> And IIRC, each Intel SMT (hyper-thread) unit has its on instruction pointer an...

slashdev · on Dec 22, 2022

In reality you never have a finely tuned load that uses all the resources all of the time. Processors spend a lot of time waiting for memory, so hyperthreading allows for better utilization of compute. It’s rare to have a workload that benefits from turning it off, and in those cases it’s usually because the hyperthread is hurting the cache hit rate enough to offset the gains.

MauranKilom · on Dec 22, 2022

I recently checked whether an ugly hack I implemented years ago for 30% performance gains ("halve the default OpenMP thread count at start of computation and restore it afterwards" -> effectively, disable hyperthreading) was still necessary. It's now apparently a 3x performance gain... All because I'm saturating memory bandwidth. I don't know whether to be happy or sad...

slashdev · on Dec 22, 2022

Ouch, looks like they’re clobbering each others cache. Also, well done. It looks like you optimized the hell out of your code.

hinkley · on Dec 22, 2022

Both threads are waiting on the same memory pipeline. The actual performance has always lagged behind the theory

kevin_thibedeau · on Dec 22, 2022

If one thread has to hit main memory but the other one can get what it needs from L1 cache they aren't competing for the same resources.

slashdev · on Dec 22, 2022

But not the same memory operations. Unless your code fully saturates the memory bandwidth, which is rare, you get some gains here.

AdrianB1 · on Dec 22, 2022

It is almost never about saturating the memory bandwidth, but waiting to load instructions and data from memory. That wait time counted in computer cycles is huge.

slashdev · on Dec 22, 2022

Yes, that’s precisely why hyperthreading is such a good deal.

hinkley · on Dec 23, 2022

“Such” a good deal is 2-30% in benchmarks (and they don’t say if that’s with cache leak protections turned on or off). In previous generations it was more like -20-20%. If one thread is having issues with L1 and L2 cache, splitting that evenly with a completely different workflow isn’t going to help.
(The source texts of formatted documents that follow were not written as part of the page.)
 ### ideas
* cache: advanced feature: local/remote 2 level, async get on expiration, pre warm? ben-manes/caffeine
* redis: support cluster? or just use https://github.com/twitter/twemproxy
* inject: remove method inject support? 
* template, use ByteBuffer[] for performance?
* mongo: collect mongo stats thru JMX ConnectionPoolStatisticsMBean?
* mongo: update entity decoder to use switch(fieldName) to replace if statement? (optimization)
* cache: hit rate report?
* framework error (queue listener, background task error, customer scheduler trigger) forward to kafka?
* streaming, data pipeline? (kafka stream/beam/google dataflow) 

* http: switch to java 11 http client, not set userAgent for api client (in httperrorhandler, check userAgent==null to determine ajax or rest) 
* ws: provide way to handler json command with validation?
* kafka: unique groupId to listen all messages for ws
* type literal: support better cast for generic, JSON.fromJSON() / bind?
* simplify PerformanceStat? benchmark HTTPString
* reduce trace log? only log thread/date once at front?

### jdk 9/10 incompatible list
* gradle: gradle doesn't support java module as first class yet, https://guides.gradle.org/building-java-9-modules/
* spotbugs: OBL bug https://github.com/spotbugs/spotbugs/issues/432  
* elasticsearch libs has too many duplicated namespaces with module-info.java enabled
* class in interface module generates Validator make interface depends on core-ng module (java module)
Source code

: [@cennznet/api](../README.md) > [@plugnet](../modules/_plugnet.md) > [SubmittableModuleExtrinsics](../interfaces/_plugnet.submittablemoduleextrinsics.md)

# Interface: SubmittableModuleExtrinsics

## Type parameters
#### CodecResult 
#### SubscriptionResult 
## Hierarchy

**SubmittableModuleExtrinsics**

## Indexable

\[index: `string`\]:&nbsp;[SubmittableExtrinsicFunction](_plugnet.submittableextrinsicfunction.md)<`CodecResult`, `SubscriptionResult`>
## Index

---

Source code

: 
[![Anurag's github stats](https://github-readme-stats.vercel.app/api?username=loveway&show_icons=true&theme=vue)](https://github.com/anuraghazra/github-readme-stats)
If cache contention weren’t a problem, and it was just a matter of jumping into previously unseen instructions and data (cold cache), you’d expect to see 50-300% numbers from hyperthreading, precisely because of how long the stalls are.

FpUser · on Dec 22, 2022

Many years ago a customer on a single core computer had problems of heavy video stutter in my product. It was multithreaded and ran as I recall 5 threads (GUI, video decoding, 3d pipeline, device control and computation). Others did not have this problem. After investigation it turned out that said customer had hyperthreading disabled in BIOS. Enabling it fixed the problem instantly.

So "real" or not but from my experience HT does work to the benefit.

hinkley · on Dec 22, 2022

I don’t know how many hardware revisions Intel went through where every benchmark said hyperthreading was slower than turning it off, but it was a lot. It became Lucy’s football at some point.

And in these days of post-Dennard scaling, you have thermal throttling, so idle cycles aren’t actually idle, they’re allowing the heat sink to catch up with heat production.

zamadatix · on Dec 22, 2022

I agree with this stance. It's the same as branch prediction, out of order execution, or anything else about computing efficiently.